YOUR ASSIGNMENT. Retype the data that follows, keeping every character the same.

PROVIDED DATA.
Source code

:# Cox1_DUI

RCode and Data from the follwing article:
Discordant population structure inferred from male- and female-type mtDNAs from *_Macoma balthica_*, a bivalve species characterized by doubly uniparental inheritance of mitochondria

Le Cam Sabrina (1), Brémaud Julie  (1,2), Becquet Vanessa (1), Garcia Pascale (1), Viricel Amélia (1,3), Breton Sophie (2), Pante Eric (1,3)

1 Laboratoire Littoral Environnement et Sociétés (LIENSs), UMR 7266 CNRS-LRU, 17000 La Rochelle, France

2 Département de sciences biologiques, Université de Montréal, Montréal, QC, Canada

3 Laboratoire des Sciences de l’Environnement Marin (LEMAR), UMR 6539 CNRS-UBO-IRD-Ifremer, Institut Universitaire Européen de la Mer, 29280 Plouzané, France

EXERCISE SOLUTION.
Source code

:# Cox1_DUI

RCode and Data from the follwing article:
Discordant population structure inferred from male- and female-type mtDNAs from *_Macoma balthica_*, a bivalve species characterized by doubly uniparental inheritance of mitochondria

Le Cam Sabrina (1), Brémaud Julie  (1,2), Becquet Vanessa (1), Garcia Pascale (1), Viricel Amélia (1,3), Breton Sophie (2), Pante Eric (1,3)

1 Laboratoire Littoral Environnement et Sociétés (LIENSs), UMR 7266 CNRS-LRU, 17000 La Rochelle, France

2 Département de sciences biologiques, Université de Montréal, Montréal, QC, Canada

3 Laboratoire des Sciences de l’Environnement Marin (LEMAR), UMR 6539 CNRS-UBO-IRD-Ifremer, Institut Universitaire Européen de la Mer, 29280 Plouzané, France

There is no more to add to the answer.